§ Task goal:
State how many lines in the entries below contain "media". Write nothing but the number.

§ Records:
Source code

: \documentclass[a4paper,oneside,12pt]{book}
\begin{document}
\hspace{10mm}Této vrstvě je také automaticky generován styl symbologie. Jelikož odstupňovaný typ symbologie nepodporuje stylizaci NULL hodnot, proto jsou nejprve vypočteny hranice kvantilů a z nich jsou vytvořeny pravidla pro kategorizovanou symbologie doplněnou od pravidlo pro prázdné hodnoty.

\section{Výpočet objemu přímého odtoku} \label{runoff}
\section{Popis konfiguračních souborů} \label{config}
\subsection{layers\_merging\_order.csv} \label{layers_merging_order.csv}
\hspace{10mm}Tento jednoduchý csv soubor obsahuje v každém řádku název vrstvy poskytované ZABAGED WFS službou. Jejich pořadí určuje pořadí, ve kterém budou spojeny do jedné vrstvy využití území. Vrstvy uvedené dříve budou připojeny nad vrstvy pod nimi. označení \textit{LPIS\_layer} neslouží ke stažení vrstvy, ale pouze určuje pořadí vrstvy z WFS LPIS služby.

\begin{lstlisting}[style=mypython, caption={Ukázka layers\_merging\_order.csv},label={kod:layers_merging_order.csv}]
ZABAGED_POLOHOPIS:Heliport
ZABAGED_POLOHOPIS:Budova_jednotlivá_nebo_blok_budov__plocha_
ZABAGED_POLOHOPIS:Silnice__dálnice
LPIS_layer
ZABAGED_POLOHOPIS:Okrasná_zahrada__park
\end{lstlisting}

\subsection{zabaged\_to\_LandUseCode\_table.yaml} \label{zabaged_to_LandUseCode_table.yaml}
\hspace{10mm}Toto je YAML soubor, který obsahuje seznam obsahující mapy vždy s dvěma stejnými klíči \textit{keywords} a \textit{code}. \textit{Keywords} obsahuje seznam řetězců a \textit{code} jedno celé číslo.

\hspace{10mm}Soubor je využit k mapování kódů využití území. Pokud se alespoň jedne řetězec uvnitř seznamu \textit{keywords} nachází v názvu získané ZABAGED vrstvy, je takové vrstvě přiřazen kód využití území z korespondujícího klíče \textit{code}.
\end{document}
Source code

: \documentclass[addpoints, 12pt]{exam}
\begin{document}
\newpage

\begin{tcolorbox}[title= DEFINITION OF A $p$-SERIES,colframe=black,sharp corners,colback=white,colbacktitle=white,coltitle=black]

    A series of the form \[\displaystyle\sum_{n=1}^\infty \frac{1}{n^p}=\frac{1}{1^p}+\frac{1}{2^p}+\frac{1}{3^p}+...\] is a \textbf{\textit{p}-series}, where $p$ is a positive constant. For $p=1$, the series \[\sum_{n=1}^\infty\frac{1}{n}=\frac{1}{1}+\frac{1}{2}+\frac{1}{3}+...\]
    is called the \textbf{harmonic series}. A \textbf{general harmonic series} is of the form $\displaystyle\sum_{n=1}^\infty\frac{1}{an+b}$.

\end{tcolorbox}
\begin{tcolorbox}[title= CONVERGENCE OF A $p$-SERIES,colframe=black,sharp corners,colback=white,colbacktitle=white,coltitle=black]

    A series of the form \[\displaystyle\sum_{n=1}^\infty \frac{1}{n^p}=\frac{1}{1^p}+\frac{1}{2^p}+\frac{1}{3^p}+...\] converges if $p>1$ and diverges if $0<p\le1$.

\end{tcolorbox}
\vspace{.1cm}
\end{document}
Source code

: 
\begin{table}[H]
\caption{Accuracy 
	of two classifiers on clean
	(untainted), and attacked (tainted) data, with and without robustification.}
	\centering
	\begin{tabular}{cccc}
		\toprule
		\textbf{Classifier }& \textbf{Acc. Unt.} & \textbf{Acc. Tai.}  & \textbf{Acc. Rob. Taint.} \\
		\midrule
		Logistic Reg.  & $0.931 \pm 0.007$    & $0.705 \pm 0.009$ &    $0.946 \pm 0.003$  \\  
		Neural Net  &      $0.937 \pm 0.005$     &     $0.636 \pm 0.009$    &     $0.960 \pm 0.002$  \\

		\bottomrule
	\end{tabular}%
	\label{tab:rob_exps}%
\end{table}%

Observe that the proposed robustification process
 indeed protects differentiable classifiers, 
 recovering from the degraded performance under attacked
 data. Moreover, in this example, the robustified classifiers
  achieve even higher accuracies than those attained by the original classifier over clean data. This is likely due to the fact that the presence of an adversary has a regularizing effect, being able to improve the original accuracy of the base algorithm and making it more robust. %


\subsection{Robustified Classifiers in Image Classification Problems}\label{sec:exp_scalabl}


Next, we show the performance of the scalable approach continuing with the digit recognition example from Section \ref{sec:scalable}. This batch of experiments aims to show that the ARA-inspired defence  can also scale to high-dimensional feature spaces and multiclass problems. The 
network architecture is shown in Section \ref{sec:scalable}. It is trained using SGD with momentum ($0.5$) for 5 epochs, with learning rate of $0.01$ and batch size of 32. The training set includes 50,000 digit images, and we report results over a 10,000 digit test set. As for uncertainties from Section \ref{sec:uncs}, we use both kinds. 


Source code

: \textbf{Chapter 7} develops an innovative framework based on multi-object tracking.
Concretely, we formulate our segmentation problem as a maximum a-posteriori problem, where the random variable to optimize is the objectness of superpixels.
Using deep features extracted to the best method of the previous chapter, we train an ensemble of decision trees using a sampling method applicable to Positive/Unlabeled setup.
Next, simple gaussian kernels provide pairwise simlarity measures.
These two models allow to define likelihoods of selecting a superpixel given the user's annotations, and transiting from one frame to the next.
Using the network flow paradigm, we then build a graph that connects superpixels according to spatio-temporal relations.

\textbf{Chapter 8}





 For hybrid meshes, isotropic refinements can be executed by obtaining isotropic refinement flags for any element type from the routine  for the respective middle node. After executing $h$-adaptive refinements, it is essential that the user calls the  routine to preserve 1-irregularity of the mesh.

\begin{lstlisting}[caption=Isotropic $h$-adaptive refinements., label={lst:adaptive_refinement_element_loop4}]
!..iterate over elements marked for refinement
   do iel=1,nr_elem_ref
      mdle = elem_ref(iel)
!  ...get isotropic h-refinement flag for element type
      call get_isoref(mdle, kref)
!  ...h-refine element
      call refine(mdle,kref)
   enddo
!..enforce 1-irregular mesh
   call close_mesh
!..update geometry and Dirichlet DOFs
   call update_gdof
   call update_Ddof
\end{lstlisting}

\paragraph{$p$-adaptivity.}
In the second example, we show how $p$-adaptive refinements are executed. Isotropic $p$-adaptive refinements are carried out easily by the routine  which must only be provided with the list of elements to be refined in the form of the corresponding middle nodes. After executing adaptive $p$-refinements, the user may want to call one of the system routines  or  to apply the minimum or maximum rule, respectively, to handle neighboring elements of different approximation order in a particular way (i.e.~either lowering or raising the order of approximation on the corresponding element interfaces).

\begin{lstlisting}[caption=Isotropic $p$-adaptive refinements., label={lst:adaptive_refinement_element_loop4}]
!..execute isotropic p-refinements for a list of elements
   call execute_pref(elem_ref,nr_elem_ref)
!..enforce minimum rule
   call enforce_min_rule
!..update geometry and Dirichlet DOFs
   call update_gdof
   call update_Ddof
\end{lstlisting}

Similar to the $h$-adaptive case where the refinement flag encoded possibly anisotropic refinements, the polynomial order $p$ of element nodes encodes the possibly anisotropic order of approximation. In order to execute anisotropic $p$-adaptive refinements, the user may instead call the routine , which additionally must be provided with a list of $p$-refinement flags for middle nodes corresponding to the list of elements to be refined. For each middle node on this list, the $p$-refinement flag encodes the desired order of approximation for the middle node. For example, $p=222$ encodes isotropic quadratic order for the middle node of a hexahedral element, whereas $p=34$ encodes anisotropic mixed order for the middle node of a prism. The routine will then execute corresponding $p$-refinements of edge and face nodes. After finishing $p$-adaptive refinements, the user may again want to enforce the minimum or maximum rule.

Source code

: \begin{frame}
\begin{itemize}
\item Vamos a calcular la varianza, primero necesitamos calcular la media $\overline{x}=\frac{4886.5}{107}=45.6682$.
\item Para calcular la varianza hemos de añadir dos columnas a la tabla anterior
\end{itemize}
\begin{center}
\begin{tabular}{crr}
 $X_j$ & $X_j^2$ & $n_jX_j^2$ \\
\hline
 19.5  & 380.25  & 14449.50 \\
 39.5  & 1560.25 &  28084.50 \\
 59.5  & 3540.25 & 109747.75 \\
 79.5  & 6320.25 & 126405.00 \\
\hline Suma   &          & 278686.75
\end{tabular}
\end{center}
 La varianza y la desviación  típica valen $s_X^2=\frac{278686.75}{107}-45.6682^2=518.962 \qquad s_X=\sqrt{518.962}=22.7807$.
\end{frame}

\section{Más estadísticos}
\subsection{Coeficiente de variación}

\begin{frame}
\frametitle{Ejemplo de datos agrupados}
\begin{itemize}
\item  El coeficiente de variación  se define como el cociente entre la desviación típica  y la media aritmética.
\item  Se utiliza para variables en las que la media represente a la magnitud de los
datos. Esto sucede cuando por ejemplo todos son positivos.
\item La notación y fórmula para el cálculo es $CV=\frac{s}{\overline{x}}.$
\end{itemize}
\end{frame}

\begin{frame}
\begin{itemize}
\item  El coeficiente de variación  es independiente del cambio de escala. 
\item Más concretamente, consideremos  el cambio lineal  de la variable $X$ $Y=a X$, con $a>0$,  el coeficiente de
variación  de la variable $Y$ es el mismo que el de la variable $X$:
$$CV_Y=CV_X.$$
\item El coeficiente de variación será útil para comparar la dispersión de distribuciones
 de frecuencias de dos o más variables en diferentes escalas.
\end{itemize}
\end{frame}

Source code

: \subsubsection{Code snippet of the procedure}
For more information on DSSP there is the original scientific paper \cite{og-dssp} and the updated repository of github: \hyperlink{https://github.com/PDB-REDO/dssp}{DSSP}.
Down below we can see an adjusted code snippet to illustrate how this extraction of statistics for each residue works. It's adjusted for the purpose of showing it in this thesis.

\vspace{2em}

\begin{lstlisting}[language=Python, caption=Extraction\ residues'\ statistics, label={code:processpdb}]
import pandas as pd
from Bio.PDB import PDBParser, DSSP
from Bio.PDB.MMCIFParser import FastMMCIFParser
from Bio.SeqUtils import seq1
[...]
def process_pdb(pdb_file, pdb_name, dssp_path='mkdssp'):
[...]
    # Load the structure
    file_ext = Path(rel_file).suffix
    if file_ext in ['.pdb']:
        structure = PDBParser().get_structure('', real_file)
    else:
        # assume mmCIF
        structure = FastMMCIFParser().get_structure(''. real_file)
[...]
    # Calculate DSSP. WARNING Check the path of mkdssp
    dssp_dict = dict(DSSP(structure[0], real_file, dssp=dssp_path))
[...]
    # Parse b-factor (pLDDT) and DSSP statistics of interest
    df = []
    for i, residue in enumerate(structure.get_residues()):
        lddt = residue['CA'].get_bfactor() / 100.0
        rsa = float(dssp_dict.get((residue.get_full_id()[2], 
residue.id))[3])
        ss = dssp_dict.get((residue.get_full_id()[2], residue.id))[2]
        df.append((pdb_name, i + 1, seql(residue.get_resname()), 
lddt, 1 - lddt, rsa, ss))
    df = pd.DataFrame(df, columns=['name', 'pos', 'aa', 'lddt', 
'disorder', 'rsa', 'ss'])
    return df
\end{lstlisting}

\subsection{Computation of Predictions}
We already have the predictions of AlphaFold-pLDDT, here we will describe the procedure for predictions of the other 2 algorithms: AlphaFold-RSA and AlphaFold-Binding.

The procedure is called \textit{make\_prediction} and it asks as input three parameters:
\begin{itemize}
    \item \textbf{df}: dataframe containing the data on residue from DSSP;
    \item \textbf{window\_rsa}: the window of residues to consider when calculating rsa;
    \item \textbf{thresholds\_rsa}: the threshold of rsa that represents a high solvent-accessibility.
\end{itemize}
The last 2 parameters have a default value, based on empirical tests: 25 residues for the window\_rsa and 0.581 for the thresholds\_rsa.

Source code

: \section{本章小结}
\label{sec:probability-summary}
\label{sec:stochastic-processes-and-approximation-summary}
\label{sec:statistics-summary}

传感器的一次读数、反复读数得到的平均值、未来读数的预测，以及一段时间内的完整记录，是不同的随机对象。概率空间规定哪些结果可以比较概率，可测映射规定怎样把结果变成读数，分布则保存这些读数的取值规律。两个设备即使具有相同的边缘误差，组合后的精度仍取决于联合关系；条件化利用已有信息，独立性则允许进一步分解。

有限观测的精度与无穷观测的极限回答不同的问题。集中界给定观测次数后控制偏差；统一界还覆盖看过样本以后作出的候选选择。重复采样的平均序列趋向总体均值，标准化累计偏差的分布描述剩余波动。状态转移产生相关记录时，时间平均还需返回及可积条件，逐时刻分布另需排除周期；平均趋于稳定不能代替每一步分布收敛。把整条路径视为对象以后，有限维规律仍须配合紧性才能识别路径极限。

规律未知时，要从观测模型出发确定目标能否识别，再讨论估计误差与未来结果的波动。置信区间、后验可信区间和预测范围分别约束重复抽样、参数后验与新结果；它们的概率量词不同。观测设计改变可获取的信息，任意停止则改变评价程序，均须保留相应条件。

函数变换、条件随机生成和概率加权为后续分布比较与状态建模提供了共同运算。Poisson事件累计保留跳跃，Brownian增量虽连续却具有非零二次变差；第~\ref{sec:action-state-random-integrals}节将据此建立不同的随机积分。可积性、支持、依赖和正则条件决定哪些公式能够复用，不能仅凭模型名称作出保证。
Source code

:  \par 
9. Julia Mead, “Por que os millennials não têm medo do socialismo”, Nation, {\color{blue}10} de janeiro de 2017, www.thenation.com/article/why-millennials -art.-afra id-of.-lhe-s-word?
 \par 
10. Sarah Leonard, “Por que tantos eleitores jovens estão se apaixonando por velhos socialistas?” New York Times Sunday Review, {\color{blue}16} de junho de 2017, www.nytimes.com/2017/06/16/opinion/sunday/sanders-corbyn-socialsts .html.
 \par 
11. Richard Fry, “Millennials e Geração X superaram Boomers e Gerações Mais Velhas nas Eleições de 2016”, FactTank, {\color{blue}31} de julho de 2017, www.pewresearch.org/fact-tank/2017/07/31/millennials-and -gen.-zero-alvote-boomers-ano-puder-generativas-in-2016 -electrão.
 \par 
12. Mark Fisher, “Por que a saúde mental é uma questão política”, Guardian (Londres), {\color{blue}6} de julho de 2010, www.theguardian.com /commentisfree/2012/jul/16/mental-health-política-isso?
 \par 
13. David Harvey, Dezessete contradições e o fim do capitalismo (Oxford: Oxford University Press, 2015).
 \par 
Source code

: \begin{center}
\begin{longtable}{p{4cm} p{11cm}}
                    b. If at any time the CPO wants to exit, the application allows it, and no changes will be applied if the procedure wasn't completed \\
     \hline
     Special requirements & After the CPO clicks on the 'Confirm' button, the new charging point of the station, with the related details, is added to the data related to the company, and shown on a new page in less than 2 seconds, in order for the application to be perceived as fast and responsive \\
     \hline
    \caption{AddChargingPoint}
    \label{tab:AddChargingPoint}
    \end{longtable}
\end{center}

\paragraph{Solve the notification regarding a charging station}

§ Your solution:
3